Содержание это перестает быть пустым предлогом для живописца, как было у академистов последних столетий. Происходит перестановка понятий и вещей: что было неважным, второстепенным — содержание — становится на самое первое, главное место; что казалось всего важнее, что одно только занимало художников и публику — техника — вдруг сходит на второе место. Одним словом, с европейским искусством совершилось решительное превращение.

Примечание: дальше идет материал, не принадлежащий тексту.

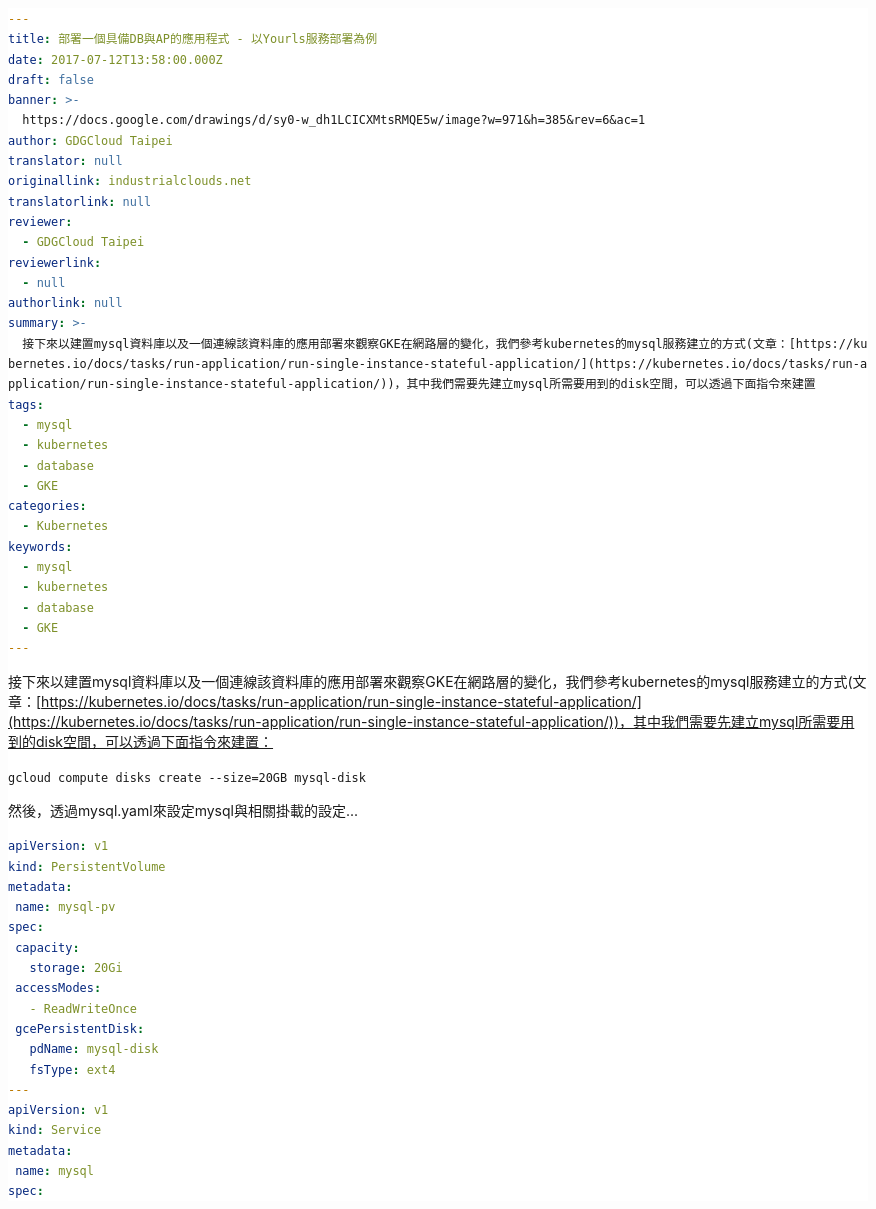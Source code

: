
 ```yaml
---
title: 部署一個具備DB與AP的應用程式 - 以Yourls服務部署為例
date: 2017-07-12T13:58:00.000Z
draft: false
banner: >-
  https://docs.google.com/drawings/d/sy0-w_dh1LCICXMtsRMQE5w/image?w=971&h=385&rev=6&ac=1
author: GDGCloud Taipei
translator: null
originallink: industrialclouds.net
translatorlink: null
reviewer:
  - GDGCloud Taipei
reviewerlink:
  - null
authorlink: null
summary: >-
  接下來以建置mysql資料庫以及一個連線該資料庫的應用部署來觀察GKE在網路層的變化，我們參考kubernetes的mysql服務建立的方式(文章：[https://kubernetes.io/docs/tasks/run-application/run-single-instance-stateful-application/](https://kubernetes.io/docs/tasks/run-application/run-single-instance-stateful-application/))，其中我們需要先建立mysql所需要用到的disk空間，可以透過下面指令來建置
tags:
  - mysql
  - kubernetes
  - database
  - GKE
categories:
  - Kubernetes
keywords:
  - mysql
  - kubernetes
  - database
  - GKE
---
```


接下來以建置mysql資料庫以及一個連線該資料庫的應用部署來觀察GKE在網路層的變化，我們參考kubernetes的mysql服務建立的方式(文章：[https://kubernetes.io/docs/tasks/run-application/run-single-instance-stateful-application/](https://kubernetes.io/docs/tasks/run-application/run-single-instance-stateful-application/))，其中我們需要先建立mysql所需要用到的disk空間，可以透過下面指令來建置：

  
```shell
gcloud compute disks create --size=20GB mysql-disk
```

然後，透過mysql.yaml來設定mysql與相關掛載的設定...

  
```yaml
apiVersion: v1  
kind: PersistentVolume  
metadata:  
 name: mysql-pv  
spec:  
 capacity:  
   storage: 20Gi  
 accessModes:  
   - ReadWriteOnce  
 gcePersistentDisk:  
   pdName: mysql-disk  
   fsType: ext4  
---  
apiVersion: v1  
kind: Service  
metadata:  
 name: mysql  
spec:  
```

С Брюлловым было иначе. Он остался на прежней дороге. Ему было вовсе не известно движение, совершавшееся в Европе, или, по крайней мере, он не постигал его внутреннего смысла. С каким взглядом на искусство и художников он поехал в 1822 году из Петербургской Академии художеств в Рим, с тем самым он и остался всю четверть столетия, которую потом прожил. Наша Академия не могла дать ему понятий выше тех, которые у ней самой в то время были, — он их сохранил как драгоценное наследство и дальше них никогда не ходил. Академии известны были только истины из художественных катехизисов Менгса, Милиции и им подобных младенческих писателей прошлого века, по преимуществу французов и итальянцев. По этим катехизисам сформировалось понятие, что задача художника заключается только в том, чтобы смешать в одно целое в своей картине: и античное искусство (NB римское, которое одно только тогда и знали), и Рафаэля, и школу эклектиков Каррачей, признанных великими учителями искусства, и, когда такая смесь была совершена, ничего другого уже не требовали от художника. Все остальное не должно было существовать, к нему можно было оставаться глухим и слепым.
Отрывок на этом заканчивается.